Considerações sobre a ADPF nº 54 acerca
da gravidez de feto anencéfalo.
Não resta dúvida de que o direto à vida é um dos princípios basilares
da humanidade e de que, por esse prisma, o assunto “aborto” é um ponto de muita
controvérsia. Mesmo considerando a questão em situações mais restritas, não se
foge à polêmica e aos tradicionais argumentos prós e contra a interrupção da
gravidez. Isso ocorreu, por exemplo, no caso da ADPF nº 54/DF, que analisou a
inconstitucionalidade da interpretação de dispositivos do Código Penal que tipificam
como crime o aborto quando se está diante de gestação de feto anencéfalo. Para
este caso específico, em 12/04/2012, o Plenário do STF, por maioria de votos e
não sem certa discussão, julgou procedente o pedido da Confederação Nacional
dos Trabalhadores na Saúde (CNTS), que procurava proteger os profissionais de
saúde (que enfrentam essa difícil situação in
loco, e se veem obrigados a sopesar diversos aspectos, além dos
jurídicos-penais) de eventuais punições impostas pelos tribunais.
O referido julgado é emblemático, pois representa, por um ângulo
racional e jurídico, mais uma etapa em um lento processo de expansão do direito
no sentido de olhar suas normas e sua produção normativa com uma lente
polarizada pela premissa do indivíduo, vivendo situações concretas. Seria
possível dizer que se está diante de uma verdadeira expansão do espaço dos
possíveis, teorizado por Bourdieu, ou seja, uma ampliação da hermenêutica, de
forma a abarcar novas soluções jurídicas. Veja que o Código Penal (cujos
artigos 124, 126 e 128 tratam do aborto) é de 1940, e de lá para cá, o campo
jurídico tem incluído em sua estrutura novos valores, práticas, discursos,
obras jurídicas, enfim, o produto das forças que se desenvolvem nesse campo.
Por exemplo, desde 1948 a comunidade internacional reforça o princípio da
dignidade da pessoa humana; o desenvolvimento tecnológico tem permitido uma maior
precisão nos diagnósticos médicos; a psicologia também tem se aprofundado na
compreensão do espírito humano; a liberdade sexual e a melhora da condição social
feminina têm tido progressos significativos; a Constituição Federal de 1988
passou a tutelar uma ampla gama de direitos fundamentais.

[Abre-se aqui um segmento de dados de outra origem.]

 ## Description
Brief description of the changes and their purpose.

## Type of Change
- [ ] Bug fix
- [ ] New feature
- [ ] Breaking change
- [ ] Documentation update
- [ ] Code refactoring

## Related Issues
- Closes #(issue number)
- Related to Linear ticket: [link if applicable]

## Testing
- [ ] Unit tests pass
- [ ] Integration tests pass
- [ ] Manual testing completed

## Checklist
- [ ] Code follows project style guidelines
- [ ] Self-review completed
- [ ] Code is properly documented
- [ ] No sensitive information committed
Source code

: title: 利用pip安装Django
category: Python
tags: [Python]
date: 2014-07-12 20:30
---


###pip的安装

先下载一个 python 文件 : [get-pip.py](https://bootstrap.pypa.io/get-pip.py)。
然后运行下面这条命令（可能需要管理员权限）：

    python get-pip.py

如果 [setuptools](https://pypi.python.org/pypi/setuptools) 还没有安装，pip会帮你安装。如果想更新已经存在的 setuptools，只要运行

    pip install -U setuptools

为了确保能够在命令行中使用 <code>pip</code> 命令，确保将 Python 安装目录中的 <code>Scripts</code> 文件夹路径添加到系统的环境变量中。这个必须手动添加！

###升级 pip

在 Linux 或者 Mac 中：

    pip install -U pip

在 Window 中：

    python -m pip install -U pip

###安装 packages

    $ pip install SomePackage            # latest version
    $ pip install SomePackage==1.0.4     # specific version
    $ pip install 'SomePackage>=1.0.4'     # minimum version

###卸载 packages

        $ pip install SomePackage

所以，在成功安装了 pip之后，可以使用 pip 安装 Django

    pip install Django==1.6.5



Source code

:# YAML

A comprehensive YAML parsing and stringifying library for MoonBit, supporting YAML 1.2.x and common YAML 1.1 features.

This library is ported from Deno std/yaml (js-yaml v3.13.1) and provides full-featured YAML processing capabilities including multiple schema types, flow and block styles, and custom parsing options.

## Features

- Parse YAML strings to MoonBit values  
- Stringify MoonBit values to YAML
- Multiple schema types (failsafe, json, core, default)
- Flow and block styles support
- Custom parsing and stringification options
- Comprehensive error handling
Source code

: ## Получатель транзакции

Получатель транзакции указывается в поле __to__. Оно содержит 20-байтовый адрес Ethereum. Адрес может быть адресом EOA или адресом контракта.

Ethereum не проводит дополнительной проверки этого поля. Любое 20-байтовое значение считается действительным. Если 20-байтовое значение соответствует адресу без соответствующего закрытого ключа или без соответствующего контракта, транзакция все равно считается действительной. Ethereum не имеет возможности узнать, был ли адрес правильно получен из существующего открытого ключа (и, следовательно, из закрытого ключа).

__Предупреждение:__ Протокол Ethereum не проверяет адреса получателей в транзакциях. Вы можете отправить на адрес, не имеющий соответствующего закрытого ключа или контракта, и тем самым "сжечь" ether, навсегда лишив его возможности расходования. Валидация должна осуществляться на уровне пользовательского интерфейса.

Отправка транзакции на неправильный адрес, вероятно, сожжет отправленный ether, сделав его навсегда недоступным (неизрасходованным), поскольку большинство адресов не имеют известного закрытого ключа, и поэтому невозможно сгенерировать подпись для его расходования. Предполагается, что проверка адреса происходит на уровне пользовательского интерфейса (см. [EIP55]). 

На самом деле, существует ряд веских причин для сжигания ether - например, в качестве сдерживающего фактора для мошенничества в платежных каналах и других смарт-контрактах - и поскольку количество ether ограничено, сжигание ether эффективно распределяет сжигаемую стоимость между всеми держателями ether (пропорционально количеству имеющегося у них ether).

Todos esses avanços têm fornecido fundamentos importantes para que os
agentes do campo jurídico possam construir novos caminhos e novas teses na
estrutura do Direito. Contudo, para que se proceda a uma modificação do corpus
jurídico, ou seja, para se possa se valer do jogo do poder simbólico para produzir
uma alteração do espaço dos possíveis em determinado sentido é preciso atuar de
forma eficaz, armando-se o agente de produção doutrinária, de linguagem jurídica
correta e atendo-se aos rituais jurídicos. E, nesse sentido, é interessante observar
alguns pontos que foram habilmente trabalhados na ADPF nº 54/DF. Primeiramente,
nota-se que o advogado da requerente, Luís Roberto Barroso, reconhecidamente um
agente de prestígio no Direito Constitucional, procurou afastar de pronto a
visão religiosa sobre o assunto, cravando a laicidade do Estado brasileiro. Tratou
ele também de delimitar bastante bem o objeto da ação, deixando claro que se
pleiteava a declaração de inconstitucionalidade da interpretação que
considerava crime a interrupção da gravidez de feto anencéfalo, e não a
constitucionalidade dos aludidos dispositivos penais. Aliás, acentua uma
mudança importante de paradigma, colocando em foco, não a questão da
interrupção em si, mas a da inviabilidade da vida extra-uterina, conforme
doutrina de Nelson Hungria, e reforçando o uso de um termo mais adequado: “antecipação
terapêutica do parto”. Trabalhou ainda os princípios da liberdade, da autonomia
da vontade, da dignidade da pessoa humana; salientou o direito à saúde e fez o consensual
repúdio a qualquer forma de tortura. Sem esse trabalho, bem fundamentado
juridicamente, talvez o pleito tivesse outra decisão, o que mostra a
dificuldade em se alargar o espaço dos possíveis e, por consequência, promover
a própria expansão social.
Fernando –
1º Ano Direito Noturno (texto sobre o Direito entre o instrumentalismo e o
formalismo - Bourdieu)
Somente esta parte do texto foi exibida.